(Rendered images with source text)
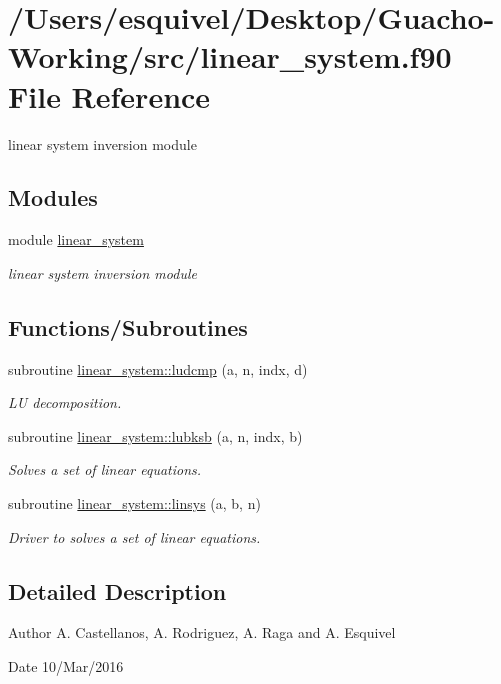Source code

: \hypertarget{linear__system_8f90}{}\section{/\+Users/esquivel/\+Desktop/\+Guacho-\/\+Working/src/linear\+\_\+system.f90 File Reference}
\label{linear__system_8f90}


linear system inversion module  


\subsection*{Modules}
\begin{DoxyCompactItemize}
\item 
module \hyperlink{namespacelinear__system}{linear\+\_\+system}
\begin{DoxyCompactList}\small\item\em linear system inversion module \end{DoxyCompactList}\end{DoxyCompactItemize}
\subsection*{Functions/\+Subroutines}
\begin{DoxyCompactItemize}
\item 
subroutine \hyperlink{namespacelinear__system_ad77fb788295266bcc818f72d6677bf9d}{linear\+\_\+system\+::ludcmp} (a, n, indx, d)
\begin{DoxyCompactList}\small\item\em L\+U decomposition. \end{DoxyCompactList}\item 
subroutine \hyperlink{namespacelinear__system_acdd63cedefa6077e4100904703d6b82d}{linear\+\_\+system\+::lubksb} (a, n, indx, b)
\begin{DoxyCompactList}\small\item\em Solves a set of linear equations. \end{DoxyCompactList}\item 
subroutine \hyperlink{namespacelinear__system_a51e9428c30e00182fa86755204de7762}{linear\+\_\+system\+::linsys} (a, b, n)
\begin{DoxyCompactList}\small\item\em Driver to solves a set of linear equations. \end{DoxyCompactList}\end{DoxyCompactItemize}


\subsection{Detailed Description}
\begin{DoxyAuthor}{Author}
A. Castellanos, A. Rodriguez, A. Raga and A. Esquivel 
\end{DoxyAuthor}
\begin{DoxyDate}{Date}
10/\+Mar/2016 
\end{DoxyDate}
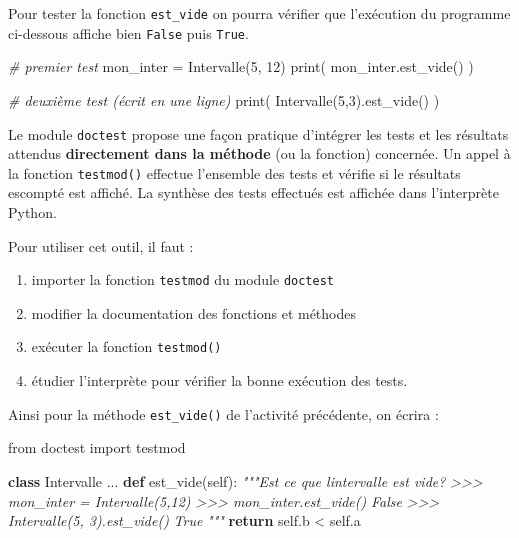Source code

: \documentclass[a4paper,17pt]{extarticle}
\providecommand{\tightlist}{%
      \setlength{\itemsep}{0pt}\setlength{\parskip}{0pt}}
\newenvironment{Shaded}{}{}
\newcommand{\KeywordTok}[1]{\textcolor[rgb]{0.00,0.44,0.13}{\textbf{{#1}}}}
\newcommand{\DecValTok}[1]{\textcolor[rgb]{0.25,0.63,0.44}{{#1}}}
\newcommand{\CommentTok}[1]{\textcolor[rgb]{0.38,0.63,0.69}{\textit{{#1}}}}
\newcommand{\NormalTok}[1]{{#1}}
\newcommand{\ImportTok}[1]{{#1}}
\newcommand{\VariableTok}[1]{\textcolor[rgb]{0.10,0.09,0.49}{{#1}}}
\newcommand{\ControlFlowTok}[1]{\textcolor[rgb]{0.00,0.44,0.13}{\textbf{{#1}}}}
\newcommand{\OperatorTok}[1]{\textcolor[rgb]{0.40,0.40,0.40}{{#1}}}
\newcommand{\BuiltInTok}[1]{{#1}}
\begin{document}
\begin{reponse}
Pour tester la fonction \texttt{est\_vide} on pourra vérifier que
l'exécution du programme ci-dessous affiche bien \texttt{False} puis
\texttt{True}.

\begin{Shaded}
\begin{Highlighting}[]
\CommentTok{\# premier test}
\NormalTok{mon\_inter }\OperatorTok{=}\NormalTok{ Intervalle(}\DecValTok{5}\NormalTok{, }\DecValTok{12}\NormalTok{)}
\BuiltInTok{print}\NormalTok{( mon\_inter.est\_vide() )}

\CommentTok{\# deuxième test (écrit en une ligne)}
\BuiltInTok{print}\NormalTok{( Intervalle(}\DecValTok{5}\NormalTok{,}\DecValTok{3}\NormalTok{).est\_vide() )}
\end{Highlighting}
\end{Shaded}

        \end{reponse}\begin{retenir}
    Le module \texttt{doctest} propose une façon pratique d'intégrer les
tests et les résultats attendus \textbf{directement dans la méthode} (ou
la fonction) concernée. Un appel à la fonction \texttt{testmod()}
effectue l'ensemble des tests et vérifie si le résultats escompté est
affiché. La synthèse des tests effectués est affichée dans l'interprète
Python.

Pour utiliser cet outil, il faut :

\begin{enumerate}
\def\labelenumi{\arabic{enumi}.}
\tightlist
\item
  importer la fonction \texttt{testmod} du module \texttt{doctest}
\item
  modifier la documentation des fonctions et méthodes
\item
  exécuter la fonction \texttt{testmod()}
\item
  étudier l'interprète pour vérifier la bonne exécution des tests.
\end{enumerate}

        \end{retenir}\begin{exemple}
    Ainsi pour la méthode \texttt{est\_vide()} de l'activité précédente, on
écrira :

\begin{Shaded}
\begin{Highlighting}[]
\ImportTok{from}\NormalTok{ doctest }\ImportTok{import}\NormalTok{ testmod}

\KeywordTok{class}\NormalTok{ Intervalle}
\NormalTok{    ...}
    \KeywordTok{def}\NormalTok{ est\_vide(}\VariableTok{self}\NormalTok{):}
        \CommentTok{"""Est ce que l\textquotesingle{}intervalle est vide?}
\CommentTok{        \textgreater{}\textgreater{}\textgreater{} mon\_inter = Intervalle(5,12)}
\CommentTok{        \textgreater{}\textgreater{}\textgreater{} mon\_inter.est\_vide()}
\CommentTok{        False}
\CommentTok{        \textgreater{}\textgreater{}\textgreater{} Intervalle(5, 3).est\_vide()}
\CommentTok{        True}
\CommentTok{        """}
        \ControlFlowTok{return} \VariableTok{self}\NormalTok{.b }\OperatorTok{\textless{}} \VariableTok{self}\NormalTok{.a}


\end{Highlighting}
\end{Shaded}
\end{exemple}
\end{document}
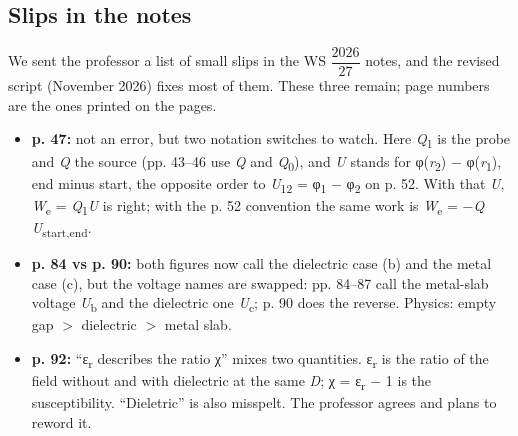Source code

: \documentclass[11pt]{article}
\begin{document}
\begin{keepsection}
\section{Slips in the notes}

We sent the professor a list of small slips in the WS {\small\ensuremath{\dfrac{2026}{27}}} notes, and the revised script (November 2026) fixes most of them. These three remain; page numbers are the ones printed on the pages.

\begin{itemize}
\item \textbf{p. 47:} not an error, but two notation switches to watch. Here \textit{Q}\textsubscript{1} is the probe and \textit{Q} the source (pp. 43–46 use \textit{Q} and \textit{Q}\textsubscript{0}), and \textit{U} stands for φ(\textit{r}\textsubscript{2}) \ensuremath{-} φ(\textit{r}\textsubscript{1}), end minus start, the opposite order to \textit{U}\textsubscript{12} = φ\textsubscript{1} \ensuremath{-} φ\textsubscript{2} on p. 52. With that \textit{U}, \textit{W}\textsubscript{e} = \textit{Q}\textsubscript{1}\textit{U} is right; with the p. 52 convention the same work is \textit{W}\textsubscript{e} = \ensuremath{-}\textit{Q U}\textsubscript{start,end}.
\item \textbf{p. 84 vs p. 90:} both figures now call the dielectric case (b) and the metal case (c), but the voltage names are swapped: pp. 84–87 call the metal-slab voltage \textit{U}\textsubscript{b} and the dielectric one \textit{U}\textsubscript{c}; p. 90 does the reverse. Physics: empty gap \ensuremath{>} dielectric \ensuremath{>} metal slab.
\item \textbf{p. 92:} “ε\textsubscript{r} describes the ratio χ” mixes two quantities. ε\textsubscript{r} is the ratio of the field without and with dielectric at the same \textit{D}; χ = ε\textsubscript{r} \ensuremath{-} 1 is the susceptibility. “Dieletric” is also misspelt. The professor agrees and plans to reword it.
\end{itemize}
\end{keepsection}
\end{document}
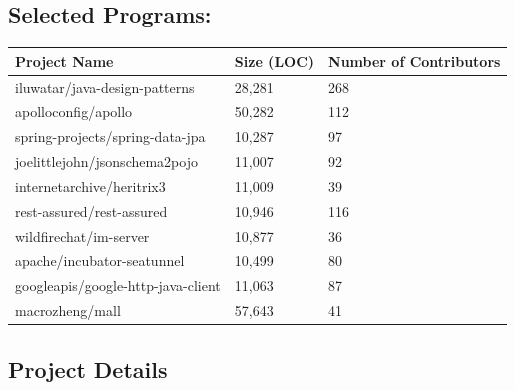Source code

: \documentclass[conference]{IEEEtran}
\begin{document}
	\subsection{Selected Programs:}
            \begin{center}
            \begin{tabular}{|p{4cm}|p{2.0cm}|p{2.0cm}|}
            \hline
            \textbf{Project Name} & \textbf{Size (LOC)} & \textbf{Number of Contributors} \\
            \hline
            iluwatar/java-design-patterns & 28,281 & 268 \\
            \hline
            apolloconfig/apollo & 50,282 & 112 \\
            \hline
            spring-projects/spring-data-jpa & 10,287 & 97 \\
            \hline
            joelittlejohn/jsonschema2pojo & 11,007 & 92 \\
            \hline
            internetarchive/heritrix3 & 11,009 & 39 \\
            \hline
            rest-assured/rest-assured & 10,946 & 116 \\
            \hline
            wildfirechat/im-server & 10,877 & 36 \\
            \hline
            apache/incubator-seatunnel & 10,499 & 80 \\
            \hline
            googleapis/google-http-java-client & 11,063 & 87 \\
            \hline
            macrozheng/mall & 57,643 & 41 \\
            \hline
            \end{tabular}
            \label{table:selected-programs}
            \end{center}
        \subsection{Project Details}
\end{document}
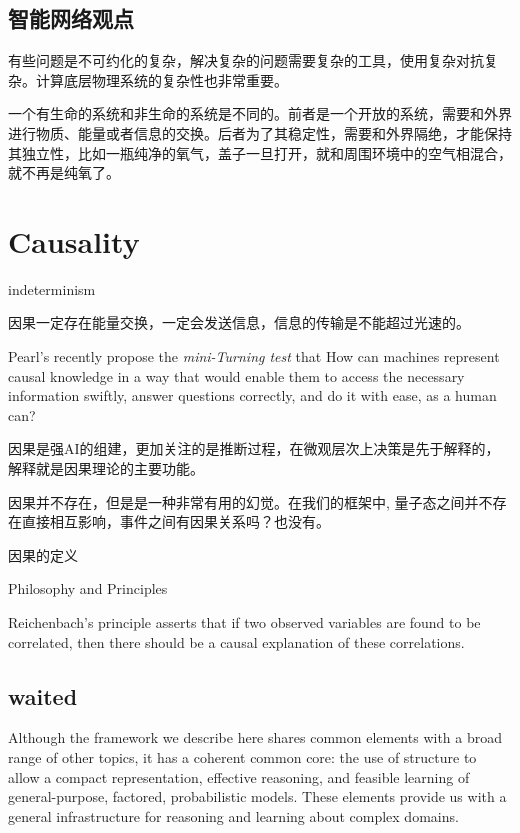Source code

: \documentclass{article}
\theoremstyle{definition}
\theoremstyle{remark}
\theoremstyle{definition}
\begin{document}
\begin{CJK*}{UTF8}{gbsn}
\subsection{智能网络观点}

有些问题是不可约化的复杂，解决复杂的问题需要复杂的工具，使用复杂对抗复杂。计算底层物理系统的复杂性也非常重要。

一个有生命的系统和非生命的系统是不同的。前者是一个开放的系统，需要和外界进行物质、能量或者信息的交换。后者为了其稳定性，需要和外界隔绝，才能保持其独立性，比如一瓶纯净的氧气，盖子一旦打开，就和周围环境中的空气相混合，就不再是纯氧了。

\section{Causality}

indeterminism


因果一定存在能量交换，一定会发送信息，信息的传输是不能超过光速的。


Pearl's recently propose the \emph{mini-Turning test} that  How can machines represent causal knowledge in a way that would enable them to access the necessary information swiftly, answer questions correctly, and do it with ease, as a human can? 

因果是强AI的组建，更加关注的是推断过程，在微观层次上决策是先于解释的，解释就是因果理论的主要功能。


因果并不存在，但是是一种非常有用的幻觉。在我们的框架中, 量子态之间并不存在直接相互影响，事件之间有因果关系吗？也没有。

因果的定义

{Philosophy and Principles}

Reichenbach's principle asserts that if two observed variables are found to be correlated, then there should be a causal explanation of these correlations. 



\subsection{waited}

Although the framework we describe here shares common elements with a broad range of other topics, it has a coherent common core: the use of structure to allow a compact representation, effective reasoning, and feasible learning of general-purpose, factored, probabilistic models. These elements provide us with a general infrastructure for reasoning and learning about complex domains.



\end{CJK*}
\end{document}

**Your objective:**
Where a line above holds the word "vérifier", copy it.

**Solution for this task:**
Pour tester la fonction \texttt{est\_vide} on pourra vérifier que
  étudier l'interprète pour vérifier la bonne exécution des tests.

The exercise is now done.